Of course, in this case, Finca Serena starts with centuries of advantage. neither more nor less than eight hundred years of history They are the ones that contain the walls of the main house, which dates back to the 13th century and, according to what they say, had Muslim owners before passing into the hands of a Majorcan noble family.

“We bought it from a guy who had been exploiting it for years as agritourism without much success”, says Guardans as we advance along the path of jacarandas that ascends to the main door, framed by jasmine and vines.

We are at the top of a hill and, from here, from the terrace where breakfasts and lunches take place calmly when the weather allows it, the panoramic view extends without interruption over an infinite plain of fields in flower and small towns concentrated in themselves. In the background, the hill Puig de Randa looks at us in the distance. We are in the heart of the island, in its most rural and unknown area, and about half an hour by car from everything: Palma, the airport, the sea.

serene estate kitchen

The delicious breakfast buffet is served in the old kitchens, where a corner with tools from the past is preserved

"I don't know, this landscape reminds me of the African savanna ”, Guardans tells us as if he had read our thoughts. And it is that, indeed, if it were not for the ensaimadas and the olive trees, one could think for a moment that we were looking out over the plains of the Serengeti. However, in serene estate everything, absolutely everything, tastes like Mallorca.

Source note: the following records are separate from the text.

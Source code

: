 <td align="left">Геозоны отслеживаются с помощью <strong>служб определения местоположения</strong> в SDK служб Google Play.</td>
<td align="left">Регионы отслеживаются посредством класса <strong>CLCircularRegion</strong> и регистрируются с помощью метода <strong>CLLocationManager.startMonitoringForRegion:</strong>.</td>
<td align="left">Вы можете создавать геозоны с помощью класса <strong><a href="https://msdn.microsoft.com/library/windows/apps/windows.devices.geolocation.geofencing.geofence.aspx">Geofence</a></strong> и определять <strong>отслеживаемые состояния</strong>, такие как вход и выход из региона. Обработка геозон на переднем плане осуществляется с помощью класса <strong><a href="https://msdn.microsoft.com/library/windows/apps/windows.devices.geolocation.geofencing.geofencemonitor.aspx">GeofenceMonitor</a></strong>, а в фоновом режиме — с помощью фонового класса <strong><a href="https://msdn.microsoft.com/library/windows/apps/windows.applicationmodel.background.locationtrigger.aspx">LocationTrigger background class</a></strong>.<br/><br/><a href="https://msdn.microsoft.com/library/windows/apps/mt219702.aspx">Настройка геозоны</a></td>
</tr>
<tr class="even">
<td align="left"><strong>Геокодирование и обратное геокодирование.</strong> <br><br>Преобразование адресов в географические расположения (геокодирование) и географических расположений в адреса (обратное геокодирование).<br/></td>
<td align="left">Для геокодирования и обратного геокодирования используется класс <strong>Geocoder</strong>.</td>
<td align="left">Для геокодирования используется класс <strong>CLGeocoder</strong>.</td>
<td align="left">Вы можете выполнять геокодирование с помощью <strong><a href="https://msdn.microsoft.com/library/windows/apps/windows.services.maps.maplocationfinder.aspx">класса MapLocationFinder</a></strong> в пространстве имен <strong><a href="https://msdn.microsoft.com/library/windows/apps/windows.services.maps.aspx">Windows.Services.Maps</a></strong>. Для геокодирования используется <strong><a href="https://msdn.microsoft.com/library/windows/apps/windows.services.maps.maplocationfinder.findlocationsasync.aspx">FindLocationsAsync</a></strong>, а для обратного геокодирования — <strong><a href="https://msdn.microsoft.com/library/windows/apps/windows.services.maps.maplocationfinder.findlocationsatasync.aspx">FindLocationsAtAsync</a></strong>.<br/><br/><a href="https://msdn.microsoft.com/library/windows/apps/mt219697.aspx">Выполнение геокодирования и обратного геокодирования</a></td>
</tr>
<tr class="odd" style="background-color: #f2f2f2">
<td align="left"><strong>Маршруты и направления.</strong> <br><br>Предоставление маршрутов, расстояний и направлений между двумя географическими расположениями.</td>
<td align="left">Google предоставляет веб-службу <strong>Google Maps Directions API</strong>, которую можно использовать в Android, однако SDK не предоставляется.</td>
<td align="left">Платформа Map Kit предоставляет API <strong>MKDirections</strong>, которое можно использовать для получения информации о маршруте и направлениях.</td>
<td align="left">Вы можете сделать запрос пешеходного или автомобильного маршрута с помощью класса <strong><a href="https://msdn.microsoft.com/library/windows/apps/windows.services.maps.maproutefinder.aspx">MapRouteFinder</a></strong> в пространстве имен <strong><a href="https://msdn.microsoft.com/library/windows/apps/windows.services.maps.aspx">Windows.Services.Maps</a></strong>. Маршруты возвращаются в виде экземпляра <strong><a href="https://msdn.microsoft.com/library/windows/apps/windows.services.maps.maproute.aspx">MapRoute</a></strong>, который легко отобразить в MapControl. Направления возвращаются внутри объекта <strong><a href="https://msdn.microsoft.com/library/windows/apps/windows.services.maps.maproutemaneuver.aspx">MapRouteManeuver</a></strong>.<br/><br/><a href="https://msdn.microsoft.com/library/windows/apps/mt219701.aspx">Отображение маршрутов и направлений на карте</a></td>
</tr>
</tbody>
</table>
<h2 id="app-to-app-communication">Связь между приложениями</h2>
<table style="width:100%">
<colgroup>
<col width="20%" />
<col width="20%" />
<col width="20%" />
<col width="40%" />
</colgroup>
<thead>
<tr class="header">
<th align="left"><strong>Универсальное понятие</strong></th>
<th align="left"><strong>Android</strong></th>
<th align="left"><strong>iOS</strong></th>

From the gastronomic proposal, one hundred percent Mediterranean and limited to what is on the market every day, to the jute rugs and linen fabrics that dress the 25 rooms, passing through the honey and lemon candies that are offered at reception. "They are made with raw materials from the farm," he proudly explains. Toni Duran, hotel manager, who knows, like the rest of the staff, the host of what feels like his house. “From your house”, he points out smiling.

Duràn, like Guardans, understands Finca Serena as a tool for enhancing the value of the environment, a vehicle for exhibiting the best of the island. The baskets and other raffia and wicker objects are from Manacor; the cheeses, from Puig de Santa María; the sobrasada, the hams and the delicious camallot for breakfast are bought in El Paso, the best sausage shop on the island, right at the entrance to the neighboring town of Montuiri; and the typical breads and pastries come from Jaume Oliver's oven, Can Salem, in the town of Algaid.

serene farm room

Natural materials, earth tones, crafts and lots and lots of light in the rooms of the main house

“We asked the most renowned chefs in Mallorca what was the best ensaimada and we all pointed to Jaume Oliver. He is very strict with the number he does per day so it took us a while to convince him, ”Guardans recalls, satisfied with his achievement, while he draws our attention to the mobile sculpture that hangs over the large fireplace in the entrance hall. . It is Laurent Martin “Lo”, and he custom made it for this space. It's not the only one original artwork of the property. "The painting of Jordi Alcaraz that you see in the greenhouse of the Jacaranda restaurant is from my private collection, but the paintings of Claudia Valsells that are in all the rooms were made expressly for Finca Serena, like many of the pieces of furniture”.

Art and crafts, antiques and design pieces and, enveloping the whole, the incomparable Balearic light and 47 hectares of nature. Ten of them are from vineyards and three from olive trees. "For the wine we will still have to wait but the oil that you have already tasted comes from these 834 olive trees," explains the hotelier. In addition to the crops on the farm there are cypresses, oaks, pines, orange trees and happy palm trees dancing around the pool, the scene of the happiest moments of a summer that lasts more than one season here. And miles of trails for walking, bird watching, or jogging.

Also three organic gardens, one of them in the same door of the kitchen, so that the chef Christian Peguero just bend down to pick up what he needs. To the guests, of course, if they fancy something, they just have to say so. Yoga classes? Bike rides? A romantic dinner among the vines? Spend the day on the terrace of your room? Sure, remember this is your home. So, feel the caress of the sun, the tickling of the wind, the aroma of the flowers... and how good it feels to rest!